• Exercise details
Nothing but a number belongs in the answer: the count of lines below that contain the word "Field".

---------- Raw data ----------

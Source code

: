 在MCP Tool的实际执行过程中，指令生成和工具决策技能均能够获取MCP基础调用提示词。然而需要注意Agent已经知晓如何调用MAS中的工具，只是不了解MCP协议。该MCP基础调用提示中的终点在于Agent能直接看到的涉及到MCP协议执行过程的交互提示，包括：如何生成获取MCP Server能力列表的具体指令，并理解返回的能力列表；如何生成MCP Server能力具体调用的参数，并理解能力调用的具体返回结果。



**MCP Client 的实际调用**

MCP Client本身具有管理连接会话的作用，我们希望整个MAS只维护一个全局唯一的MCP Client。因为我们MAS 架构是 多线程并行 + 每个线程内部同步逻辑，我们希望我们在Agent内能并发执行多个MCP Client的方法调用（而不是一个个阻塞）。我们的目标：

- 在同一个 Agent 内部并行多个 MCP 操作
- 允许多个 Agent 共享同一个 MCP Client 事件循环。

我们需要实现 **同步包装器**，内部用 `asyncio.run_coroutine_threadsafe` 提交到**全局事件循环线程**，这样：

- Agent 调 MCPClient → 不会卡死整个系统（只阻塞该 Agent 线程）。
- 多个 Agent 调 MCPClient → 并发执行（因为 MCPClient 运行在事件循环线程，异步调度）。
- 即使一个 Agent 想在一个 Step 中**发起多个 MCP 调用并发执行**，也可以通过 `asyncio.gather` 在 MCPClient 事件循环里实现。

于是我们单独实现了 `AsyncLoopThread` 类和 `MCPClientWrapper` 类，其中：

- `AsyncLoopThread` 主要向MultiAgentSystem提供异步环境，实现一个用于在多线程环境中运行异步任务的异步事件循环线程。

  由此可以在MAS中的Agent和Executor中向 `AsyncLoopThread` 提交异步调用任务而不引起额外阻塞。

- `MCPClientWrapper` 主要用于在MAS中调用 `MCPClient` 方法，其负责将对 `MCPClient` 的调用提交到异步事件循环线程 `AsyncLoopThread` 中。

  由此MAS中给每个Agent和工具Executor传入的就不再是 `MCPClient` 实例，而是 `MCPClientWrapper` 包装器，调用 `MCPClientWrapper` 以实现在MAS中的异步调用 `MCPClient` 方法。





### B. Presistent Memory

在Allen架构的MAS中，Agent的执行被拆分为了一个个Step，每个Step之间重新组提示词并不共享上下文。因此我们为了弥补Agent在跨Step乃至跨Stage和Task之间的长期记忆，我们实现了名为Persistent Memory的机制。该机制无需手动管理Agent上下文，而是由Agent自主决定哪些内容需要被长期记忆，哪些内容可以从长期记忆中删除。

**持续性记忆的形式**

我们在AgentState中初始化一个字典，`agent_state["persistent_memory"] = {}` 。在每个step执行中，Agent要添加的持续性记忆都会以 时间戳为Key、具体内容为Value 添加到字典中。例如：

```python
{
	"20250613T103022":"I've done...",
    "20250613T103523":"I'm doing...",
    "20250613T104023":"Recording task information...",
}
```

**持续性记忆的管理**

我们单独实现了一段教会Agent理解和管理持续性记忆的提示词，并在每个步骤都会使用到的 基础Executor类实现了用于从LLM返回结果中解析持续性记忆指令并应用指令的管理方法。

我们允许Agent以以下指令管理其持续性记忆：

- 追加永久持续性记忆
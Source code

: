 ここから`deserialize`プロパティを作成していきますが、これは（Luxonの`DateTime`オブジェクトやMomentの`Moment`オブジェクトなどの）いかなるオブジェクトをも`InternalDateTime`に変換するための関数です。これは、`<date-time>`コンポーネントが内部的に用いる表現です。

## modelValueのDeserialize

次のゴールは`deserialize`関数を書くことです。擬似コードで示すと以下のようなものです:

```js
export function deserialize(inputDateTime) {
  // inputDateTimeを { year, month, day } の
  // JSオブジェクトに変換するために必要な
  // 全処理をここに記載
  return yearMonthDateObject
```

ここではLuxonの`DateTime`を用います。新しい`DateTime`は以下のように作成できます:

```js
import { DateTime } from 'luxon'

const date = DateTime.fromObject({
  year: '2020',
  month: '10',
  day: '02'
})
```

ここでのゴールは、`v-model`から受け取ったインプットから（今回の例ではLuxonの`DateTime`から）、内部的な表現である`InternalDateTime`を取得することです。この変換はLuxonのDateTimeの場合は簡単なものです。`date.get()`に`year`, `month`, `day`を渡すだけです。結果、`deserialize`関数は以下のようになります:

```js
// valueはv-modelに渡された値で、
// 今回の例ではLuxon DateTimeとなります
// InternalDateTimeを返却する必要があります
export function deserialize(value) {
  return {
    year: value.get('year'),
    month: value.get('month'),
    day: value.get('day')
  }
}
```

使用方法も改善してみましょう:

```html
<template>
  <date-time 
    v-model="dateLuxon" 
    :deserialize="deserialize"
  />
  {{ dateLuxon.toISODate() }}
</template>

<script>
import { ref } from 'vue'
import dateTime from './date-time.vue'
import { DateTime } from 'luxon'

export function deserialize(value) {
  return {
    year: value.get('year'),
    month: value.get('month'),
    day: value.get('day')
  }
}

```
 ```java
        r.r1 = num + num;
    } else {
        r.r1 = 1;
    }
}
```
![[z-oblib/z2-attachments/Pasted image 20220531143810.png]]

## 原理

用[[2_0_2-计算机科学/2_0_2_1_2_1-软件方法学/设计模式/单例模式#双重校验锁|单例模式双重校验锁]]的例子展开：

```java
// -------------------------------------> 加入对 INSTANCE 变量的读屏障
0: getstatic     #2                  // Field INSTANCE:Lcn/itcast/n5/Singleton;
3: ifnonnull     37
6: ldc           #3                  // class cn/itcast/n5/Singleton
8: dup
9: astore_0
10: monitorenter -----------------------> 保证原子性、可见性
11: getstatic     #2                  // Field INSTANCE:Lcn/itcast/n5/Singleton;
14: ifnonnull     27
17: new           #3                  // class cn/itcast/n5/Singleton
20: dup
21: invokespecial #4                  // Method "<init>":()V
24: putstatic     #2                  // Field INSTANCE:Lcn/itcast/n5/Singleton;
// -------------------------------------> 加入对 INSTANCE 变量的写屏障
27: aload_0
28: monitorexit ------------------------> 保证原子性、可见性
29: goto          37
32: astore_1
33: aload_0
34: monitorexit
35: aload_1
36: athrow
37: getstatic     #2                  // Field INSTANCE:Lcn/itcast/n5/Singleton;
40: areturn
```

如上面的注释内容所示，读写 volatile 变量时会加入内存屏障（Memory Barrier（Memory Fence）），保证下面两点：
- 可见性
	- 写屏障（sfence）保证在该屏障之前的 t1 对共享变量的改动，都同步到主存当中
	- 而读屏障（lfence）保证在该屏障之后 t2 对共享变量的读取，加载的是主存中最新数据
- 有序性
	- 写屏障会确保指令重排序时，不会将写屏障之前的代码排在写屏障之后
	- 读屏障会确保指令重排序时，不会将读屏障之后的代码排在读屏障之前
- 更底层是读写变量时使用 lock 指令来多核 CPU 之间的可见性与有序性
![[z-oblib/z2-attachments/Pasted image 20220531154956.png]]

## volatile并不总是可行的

----------

• Solution for this task
4